Indeed, the guidelines call for local and state public health agencies, in conjunction with hospitals, to establish surveillance for early-onset GBS, and to “take other steps to promote perinatal GBS disease prevention and education to reduce the incidence of early onset GBS disease in their states.”
The algorithm calls for a full diagnostic evaluation in all newborns with signs of sepsis, as well as provision of antibiotics active against GBS and other organisms that might cause sepsis pending the results of the evaluation. The evaluation should include “a blood culture; a CBC including white blood cell differential and platelet count; a chest radiograph if any abnormal respiratory signs are present; and a lumbar puncture if the newborn is stable enough to tolerate the procedure and sepsis is suspected,” according to the guidelines.

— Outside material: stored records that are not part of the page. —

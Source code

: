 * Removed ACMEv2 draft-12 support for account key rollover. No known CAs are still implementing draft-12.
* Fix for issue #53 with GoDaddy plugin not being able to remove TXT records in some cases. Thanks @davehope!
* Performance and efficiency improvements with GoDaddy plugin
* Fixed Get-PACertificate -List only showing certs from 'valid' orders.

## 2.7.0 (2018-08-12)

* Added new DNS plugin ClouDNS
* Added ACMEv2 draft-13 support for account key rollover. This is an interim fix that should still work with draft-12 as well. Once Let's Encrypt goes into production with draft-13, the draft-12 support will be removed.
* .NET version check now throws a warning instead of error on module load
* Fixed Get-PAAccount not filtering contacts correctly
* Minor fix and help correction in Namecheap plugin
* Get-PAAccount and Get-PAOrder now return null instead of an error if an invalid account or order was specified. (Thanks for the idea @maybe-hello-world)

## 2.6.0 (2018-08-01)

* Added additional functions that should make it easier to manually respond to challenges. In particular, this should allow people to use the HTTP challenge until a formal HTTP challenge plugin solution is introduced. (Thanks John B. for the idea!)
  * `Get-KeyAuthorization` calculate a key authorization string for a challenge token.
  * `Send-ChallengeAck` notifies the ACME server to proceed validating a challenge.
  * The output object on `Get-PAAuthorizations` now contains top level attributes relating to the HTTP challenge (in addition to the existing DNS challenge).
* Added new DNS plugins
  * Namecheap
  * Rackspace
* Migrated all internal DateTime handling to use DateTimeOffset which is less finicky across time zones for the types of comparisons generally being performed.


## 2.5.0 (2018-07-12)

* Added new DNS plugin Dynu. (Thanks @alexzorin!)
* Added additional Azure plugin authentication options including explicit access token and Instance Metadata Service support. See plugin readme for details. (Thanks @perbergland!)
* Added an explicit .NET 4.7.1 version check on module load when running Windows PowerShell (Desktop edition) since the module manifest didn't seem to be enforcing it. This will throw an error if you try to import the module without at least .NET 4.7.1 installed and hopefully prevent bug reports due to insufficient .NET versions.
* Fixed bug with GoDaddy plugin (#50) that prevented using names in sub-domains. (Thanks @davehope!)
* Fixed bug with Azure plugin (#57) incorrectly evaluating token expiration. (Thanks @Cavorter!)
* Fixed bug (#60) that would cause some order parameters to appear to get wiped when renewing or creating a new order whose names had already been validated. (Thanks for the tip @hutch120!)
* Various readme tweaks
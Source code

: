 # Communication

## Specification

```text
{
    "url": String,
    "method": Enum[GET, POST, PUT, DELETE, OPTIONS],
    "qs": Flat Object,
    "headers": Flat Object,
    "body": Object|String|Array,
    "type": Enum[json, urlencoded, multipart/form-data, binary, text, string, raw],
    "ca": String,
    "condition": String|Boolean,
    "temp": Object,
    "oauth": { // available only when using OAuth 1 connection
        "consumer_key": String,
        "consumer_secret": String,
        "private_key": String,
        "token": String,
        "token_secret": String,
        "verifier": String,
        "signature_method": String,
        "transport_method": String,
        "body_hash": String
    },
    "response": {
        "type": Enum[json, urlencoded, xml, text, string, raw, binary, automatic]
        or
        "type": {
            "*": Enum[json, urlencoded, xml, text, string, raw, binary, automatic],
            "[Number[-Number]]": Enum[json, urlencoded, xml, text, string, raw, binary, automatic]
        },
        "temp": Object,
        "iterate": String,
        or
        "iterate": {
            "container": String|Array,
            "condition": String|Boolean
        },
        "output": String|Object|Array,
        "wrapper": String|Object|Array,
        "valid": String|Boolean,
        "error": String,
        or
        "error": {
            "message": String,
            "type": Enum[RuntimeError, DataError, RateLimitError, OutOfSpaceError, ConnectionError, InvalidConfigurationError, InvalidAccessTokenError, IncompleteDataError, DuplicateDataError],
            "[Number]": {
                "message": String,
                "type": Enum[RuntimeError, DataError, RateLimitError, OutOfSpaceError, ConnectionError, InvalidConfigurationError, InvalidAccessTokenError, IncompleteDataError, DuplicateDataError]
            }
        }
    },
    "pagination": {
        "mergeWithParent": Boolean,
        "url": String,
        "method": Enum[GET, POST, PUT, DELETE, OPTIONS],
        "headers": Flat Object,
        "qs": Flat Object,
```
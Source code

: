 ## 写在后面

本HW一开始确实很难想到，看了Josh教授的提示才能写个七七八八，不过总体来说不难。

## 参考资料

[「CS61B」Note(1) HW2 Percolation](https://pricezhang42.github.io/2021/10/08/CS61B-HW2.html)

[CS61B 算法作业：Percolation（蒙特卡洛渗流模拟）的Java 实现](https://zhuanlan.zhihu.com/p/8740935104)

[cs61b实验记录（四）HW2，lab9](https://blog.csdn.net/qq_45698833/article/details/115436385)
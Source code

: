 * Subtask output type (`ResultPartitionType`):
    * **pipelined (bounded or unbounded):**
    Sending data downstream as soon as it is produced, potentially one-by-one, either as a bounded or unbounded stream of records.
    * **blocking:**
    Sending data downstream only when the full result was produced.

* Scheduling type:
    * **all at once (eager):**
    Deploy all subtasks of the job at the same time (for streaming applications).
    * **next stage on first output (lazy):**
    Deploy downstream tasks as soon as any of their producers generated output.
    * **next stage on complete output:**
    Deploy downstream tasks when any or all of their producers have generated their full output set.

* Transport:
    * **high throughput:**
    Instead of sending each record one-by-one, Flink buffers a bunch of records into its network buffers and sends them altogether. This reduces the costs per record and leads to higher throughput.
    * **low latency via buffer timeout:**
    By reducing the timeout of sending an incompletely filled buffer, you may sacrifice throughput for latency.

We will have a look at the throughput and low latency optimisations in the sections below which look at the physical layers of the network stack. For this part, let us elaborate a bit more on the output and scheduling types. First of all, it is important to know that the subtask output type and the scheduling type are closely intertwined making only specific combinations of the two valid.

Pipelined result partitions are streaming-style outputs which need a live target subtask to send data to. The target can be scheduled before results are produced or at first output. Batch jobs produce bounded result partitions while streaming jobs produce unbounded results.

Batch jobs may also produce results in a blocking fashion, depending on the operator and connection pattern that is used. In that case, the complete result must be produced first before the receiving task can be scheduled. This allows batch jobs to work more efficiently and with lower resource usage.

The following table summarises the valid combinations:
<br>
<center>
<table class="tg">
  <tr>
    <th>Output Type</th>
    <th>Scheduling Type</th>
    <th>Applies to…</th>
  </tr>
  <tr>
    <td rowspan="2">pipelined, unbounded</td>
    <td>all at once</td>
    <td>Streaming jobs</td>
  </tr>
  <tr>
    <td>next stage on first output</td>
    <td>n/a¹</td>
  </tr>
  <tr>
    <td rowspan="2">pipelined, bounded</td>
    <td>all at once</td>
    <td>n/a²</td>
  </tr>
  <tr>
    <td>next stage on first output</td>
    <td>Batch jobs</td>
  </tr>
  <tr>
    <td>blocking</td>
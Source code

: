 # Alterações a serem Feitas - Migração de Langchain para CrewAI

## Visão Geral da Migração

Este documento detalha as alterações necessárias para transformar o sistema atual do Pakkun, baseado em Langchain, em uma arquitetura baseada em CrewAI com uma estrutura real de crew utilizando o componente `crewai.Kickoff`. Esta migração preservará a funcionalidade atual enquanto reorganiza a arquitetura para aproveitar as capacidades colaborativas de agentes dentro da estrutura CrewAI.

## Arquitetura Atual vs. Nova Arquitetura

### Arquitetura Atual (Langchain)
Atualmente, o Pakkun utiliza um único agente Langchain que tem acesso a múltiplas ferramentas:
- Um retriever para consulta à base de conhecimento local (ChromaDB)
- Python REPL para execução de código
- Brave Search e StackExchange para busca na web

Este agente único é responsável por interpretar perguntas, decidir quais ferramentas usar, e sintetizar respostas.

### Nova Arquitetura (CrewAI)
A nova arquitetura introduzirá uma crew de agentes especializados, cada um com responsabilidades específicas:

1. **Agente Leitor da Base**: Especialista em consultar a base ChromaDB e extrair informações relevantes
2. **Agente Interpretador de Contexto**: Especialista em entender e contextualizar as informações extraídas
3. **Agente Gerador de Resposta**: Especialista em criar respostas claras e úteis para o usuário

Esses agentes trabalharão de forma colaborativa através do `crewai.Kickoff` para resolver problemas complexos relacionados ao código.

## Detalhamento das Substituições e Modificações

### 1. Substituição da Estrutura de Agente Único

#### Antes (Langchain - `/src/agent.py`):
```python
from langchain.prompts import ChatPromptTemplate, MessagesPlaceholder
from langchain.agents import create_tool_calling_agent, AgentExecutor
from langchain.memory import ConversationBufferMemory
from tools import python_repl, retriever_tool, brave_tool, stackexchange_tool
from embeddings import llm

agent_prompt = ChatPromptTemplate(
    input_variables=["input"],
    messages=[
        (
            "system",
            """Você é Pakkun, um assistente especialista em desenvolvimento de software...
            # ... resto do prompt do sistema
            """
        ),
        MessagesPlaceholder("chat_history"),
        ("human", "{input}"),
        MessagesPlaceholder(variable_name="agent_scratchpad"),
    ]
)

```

Also, well-appearing newborns whose mothers had suspected chorioamnionitis should undergo a limited evaluation (blood culture and CBC as above, but no chest x-ray or lumbar puncture is necessary) and should receive antibiotic treatment pending culture results. Well-appearing infants whose mothers had no chorioamnionitis and no indication for GBS prophylaxis should be managed according to routine clinical care.
Other key components of the algorithm call for the following:
▸ Observation for at least 48 hours – but no routine diagnostic testing – in well-appearing infants of any gestational age whose mother received adequate intrapartum GBS prophylaxis (clarified in the newly revised guidelines to be at least 4 hours of intravenous penicillin, ampicillin, or cefazolin before delivery). Observation now is also recommended in well-appearing infants born to mothers who had an indication for GBS prophylaxis but received no or inadequate prophylaxis, as long as the infant is at least 37 weeks' gestational age, and the duration of membrane rupture before delivery was less than 18 hours.
▸ Limited evaluation and observation for at least 48 hours in well-appearing infants born to mothers with an indication for prophylaxis, but who received no or inadequate prophylaxis, when the infant is less than 37 weeks' gestation or duration of membrane rupture before delivery was 18 hours or more.
Well-appearing infants with a gestational age of 35–36 weeks whose mothers received adequate intrapartum antibiotic prophylaxis do not routinely require diagnostic evaluations.
In addition to these steps, research aimed at better understanding the racial and ethnic differences that still persist in GBS disease incidence is needed, according to the CDC report. Research is needed on strategies for preventing early-onset disease among preterm infants, the role of bacteriuria as a risk factor, effectiveness of the recommended intrapartum antibiotic prophylaxis agents for penicillin-allergic women at high risk for anaphylaxis, the impact and effectiveness of recommendations for secondary prevention of early-onset disease among neonates, and factors contributing to the higher than anticipated proportion of early-onset GBS disease cases occurring among infants born to women with negative prenatal GBS screens. Such ongoing research is important because, in the absence of a licensed GBS vaccine, universal screening and intrapartum antibiotic prophylaxis continue to be the cornerstones of prevention, the report states.
“I'm very optimistic that there will be high compliance both on the baby side and the mother's side,” Dr. Carol Baker said.